What you need to do ▸
The answer must consist of every line below that holds the word "there".

Exercise inputs ▸
• • • • •
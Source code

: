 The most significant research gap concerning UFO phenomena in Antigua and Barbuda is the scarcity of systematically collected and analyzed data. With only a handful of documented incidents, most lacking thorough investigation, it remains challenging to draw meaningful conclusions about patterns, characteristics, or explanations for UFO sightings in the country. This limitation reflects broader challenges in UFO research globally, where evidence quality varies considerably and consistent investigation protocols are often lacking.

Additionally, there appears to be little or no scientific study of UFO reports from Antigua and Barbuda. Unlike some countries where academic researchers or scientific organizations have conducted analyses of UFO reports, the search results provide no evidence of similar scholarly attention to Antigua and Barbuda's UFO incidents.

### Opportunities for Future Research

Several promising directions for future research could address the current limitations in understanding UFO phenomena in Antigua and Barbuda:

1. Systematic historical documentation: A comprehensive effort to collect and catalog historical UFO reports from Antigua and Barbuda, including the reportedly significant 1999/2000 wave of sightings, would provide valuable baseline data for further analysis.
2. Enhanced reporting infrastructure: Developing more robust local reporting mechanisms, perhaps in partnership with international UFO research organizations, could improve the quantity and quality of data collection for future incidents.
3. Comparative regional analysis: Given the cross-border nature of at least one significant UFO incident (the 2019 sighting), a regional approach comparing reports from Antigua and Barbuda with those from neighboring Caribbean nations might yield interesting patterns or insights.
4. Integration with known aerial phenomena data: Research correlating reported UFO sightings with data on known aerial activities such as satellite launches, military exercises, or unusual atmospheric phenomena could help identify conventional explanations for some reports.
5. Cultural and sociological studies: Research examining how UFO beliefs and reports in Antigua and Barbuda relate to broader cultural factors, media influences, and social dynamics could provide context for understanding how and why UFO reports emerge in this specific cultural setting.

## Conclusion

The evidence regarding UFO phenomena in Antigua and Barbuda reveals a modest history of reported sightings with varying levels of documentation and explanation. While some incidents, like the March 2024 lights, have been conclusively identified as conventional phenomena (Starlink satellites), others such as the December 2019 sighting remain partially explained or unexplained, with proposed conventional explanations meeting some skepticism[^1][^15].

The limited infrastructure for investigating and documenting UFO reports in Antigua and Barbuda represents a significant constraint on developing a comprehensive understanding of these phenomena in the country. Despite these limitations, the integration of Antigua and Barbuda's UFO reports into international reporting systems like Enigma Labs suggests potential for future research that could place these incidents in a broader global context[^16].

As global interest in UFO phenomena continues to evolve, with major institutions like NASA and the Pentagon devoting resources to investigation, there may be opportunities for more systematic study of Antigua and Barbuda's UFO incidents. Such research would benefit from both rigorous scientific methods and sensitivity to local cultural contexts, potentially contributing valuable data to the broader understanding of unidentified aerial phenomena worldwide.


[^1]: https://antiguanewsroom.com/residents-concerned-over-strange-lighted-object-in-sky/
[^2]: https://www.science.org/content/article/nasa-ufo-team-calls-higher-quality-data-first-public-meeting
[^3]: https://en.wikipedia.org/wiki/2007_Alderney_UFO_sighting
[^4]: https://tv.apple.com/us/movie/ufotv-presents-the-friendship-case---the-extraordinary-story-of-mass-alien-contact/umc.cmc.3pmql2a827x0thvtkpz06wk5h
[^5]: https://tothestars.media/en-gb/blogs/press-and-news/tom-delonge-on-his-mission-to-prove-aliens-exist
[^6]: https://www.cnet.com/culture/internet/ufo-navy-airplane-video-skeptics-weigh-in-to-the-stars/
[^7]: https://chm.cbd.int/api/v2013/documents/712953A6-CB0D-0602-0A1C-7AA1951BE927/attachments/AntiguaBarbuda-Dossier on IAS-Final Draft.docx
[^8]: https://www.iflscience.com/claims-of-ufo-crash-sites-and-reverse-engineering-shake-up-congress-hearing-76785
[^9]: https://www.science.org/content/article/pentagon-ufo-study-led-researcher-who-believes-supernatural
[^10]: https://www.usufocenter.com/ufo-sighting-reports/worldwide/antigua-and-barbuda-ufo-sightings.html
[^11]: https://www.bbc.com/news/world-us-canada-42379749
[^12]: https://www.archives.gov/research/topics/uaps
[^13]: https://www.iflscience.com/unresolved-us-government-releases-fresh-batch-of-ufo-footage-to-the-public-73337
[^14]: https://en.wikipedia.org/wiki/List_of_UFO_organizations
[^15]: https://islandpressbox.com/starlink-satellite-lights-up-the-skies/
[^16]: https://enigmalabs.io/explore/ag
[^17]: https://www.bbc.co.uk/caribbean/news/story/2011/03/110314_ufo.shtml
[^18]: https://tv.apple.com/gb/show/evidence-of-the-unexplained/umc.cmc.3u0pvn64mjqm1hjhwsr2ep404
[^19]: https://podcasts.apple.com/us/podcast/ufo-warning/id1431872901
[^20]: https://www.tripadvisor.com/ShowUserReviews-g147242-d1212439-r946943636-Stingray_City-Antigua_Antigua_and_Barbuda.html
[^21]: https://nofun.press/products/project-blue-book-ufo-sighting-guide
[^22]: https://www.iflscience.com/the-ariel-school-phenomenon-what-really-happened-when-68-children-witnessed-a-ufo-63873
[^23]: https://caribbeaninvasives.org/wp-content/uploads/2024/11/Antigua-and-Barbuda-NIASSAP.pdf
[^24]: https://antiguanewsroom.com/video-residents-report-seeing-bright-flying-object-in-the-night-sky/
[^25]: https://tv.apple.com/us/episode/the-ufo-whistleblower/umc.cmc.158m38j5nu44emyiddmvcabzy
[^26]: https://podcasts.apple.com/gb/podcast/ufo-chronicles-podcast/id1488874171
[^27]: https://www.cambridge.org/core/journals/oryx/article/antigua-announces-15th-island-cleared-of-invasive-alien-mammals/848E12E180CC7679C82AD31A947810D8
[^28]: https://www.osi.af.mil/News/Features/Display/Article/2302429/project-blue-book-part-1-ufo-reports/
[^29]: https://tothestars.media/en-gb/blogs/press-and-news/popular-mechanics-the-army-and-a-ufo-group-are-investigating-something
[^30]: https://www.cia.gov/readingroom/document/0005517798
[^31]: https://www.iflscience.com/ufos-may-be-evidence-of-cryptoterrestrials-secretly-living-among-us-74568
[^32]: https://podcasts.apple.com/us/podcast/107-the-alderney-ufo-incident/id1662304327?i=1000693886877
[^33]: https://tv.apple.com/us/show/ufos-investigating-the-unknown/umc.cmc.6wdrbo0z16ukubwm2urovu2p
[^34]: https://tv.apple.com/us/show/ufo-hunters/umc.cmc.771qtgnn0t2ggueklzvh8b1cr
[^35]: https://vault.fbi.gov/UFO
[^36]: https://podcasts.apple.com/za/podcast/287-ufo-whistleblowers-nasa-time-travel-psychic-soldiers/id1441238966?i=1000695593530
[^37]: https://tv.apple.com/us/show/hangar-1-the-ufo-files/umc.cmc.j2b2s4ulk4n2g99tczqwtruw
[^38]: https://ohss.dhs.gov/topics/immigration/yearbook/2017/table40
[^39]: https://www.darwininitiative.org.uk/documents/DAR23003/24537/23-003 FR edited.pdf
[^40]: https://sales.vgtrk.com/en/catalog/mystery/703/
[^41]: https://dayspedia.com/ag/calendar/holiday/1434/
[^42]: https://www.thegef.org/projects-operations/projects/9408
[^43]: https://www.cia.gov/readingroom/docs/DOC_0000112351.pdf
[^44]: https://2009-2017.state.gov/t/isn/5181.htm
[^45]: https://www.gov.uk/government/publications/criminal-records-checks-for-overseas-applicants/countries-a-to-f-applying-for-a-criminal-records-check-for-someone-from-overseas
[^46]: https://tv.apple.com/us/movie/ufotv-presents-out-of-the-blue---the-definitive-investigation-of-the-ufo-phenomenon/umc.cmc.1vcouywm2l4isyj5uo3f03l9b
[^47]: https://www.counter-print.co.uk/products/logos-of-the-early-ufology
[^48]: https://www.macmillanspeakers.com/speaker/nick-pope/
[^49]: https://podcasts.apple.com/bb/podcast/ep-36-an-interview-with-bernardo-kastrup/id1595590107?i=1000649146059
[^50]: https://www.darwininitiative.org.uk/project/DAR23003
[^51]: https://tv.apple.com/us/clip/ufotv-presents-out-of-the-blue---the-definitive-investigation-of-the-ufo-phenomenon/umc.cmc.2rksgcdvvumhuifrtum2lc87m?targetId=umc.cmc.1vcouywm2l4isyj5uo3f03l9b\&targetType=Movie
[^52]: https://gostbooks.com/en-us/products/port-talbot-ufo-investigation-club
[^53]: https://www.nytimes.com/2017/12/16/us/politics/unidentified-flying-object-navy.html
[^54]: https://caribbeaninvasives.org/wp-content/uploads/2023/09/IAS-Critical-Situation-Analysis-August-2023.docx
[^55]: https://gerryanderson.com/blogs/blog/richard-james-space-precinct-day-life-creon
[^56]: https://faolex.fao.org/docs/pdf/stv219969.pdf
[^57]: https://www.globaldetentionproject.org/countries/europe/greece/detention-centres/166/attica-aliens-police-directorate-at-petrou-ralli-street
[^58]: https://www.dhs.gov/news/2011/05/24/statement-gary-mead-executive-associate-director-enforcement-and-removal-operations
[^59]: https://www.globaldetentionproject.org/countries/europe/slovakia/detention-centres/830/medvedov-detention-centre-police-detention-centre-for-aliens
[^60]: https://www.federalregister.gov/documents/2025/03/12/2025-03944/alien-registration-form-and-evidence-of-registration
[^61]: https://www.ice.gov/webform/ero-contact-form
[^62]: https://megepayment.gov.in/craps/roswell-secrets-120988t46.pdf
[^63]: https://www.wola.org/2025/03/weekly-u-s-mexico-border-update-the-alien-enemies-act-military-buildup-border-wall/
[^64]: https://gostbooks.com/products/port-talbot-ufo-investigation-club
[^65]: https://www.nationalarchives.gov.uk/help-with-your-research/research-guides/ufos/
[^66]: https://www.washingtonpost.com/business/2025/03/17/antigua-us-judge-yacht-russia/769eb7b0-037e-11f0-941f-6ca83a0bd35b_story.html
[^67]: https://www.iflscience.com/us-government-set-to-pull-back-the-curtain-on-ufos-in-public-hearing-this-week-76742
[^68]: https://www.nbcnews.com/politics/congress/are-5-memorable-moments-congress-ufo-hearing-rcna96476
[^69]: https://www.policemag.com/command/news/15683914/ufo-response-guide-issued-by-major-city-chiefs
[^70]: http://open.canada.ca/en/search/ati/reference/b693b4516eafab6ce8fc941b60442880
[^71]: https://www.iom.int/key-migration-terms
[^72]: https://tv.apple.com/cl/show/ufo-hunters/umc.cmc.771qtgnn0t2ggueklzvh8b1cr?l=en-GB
• • • • •
Answer to this task ▸
Additionally, there appears to be little or no scientific study of UFO reports from Antigua and Barbuda. Unlike some countries where academic researchers or scientific organizations have conducted analyses of UFO reports, the search results provide no evidence of similar scholarly attention to Antigua and Barbuda's UFO incidents.
As global interest in UFO phenomena continues to evolve, with major institutions like NASA and the Pentagon devoting resources to investigation, there may be opportunities for more systematic study of Antigua and Barbuda's UFO incidents. Such research would benefit from both rigorous scientific methods and sensitivity to local cultural contexts, potentially contributing valuable data to the broader understanding of unidentified aerial phenomena worldwide.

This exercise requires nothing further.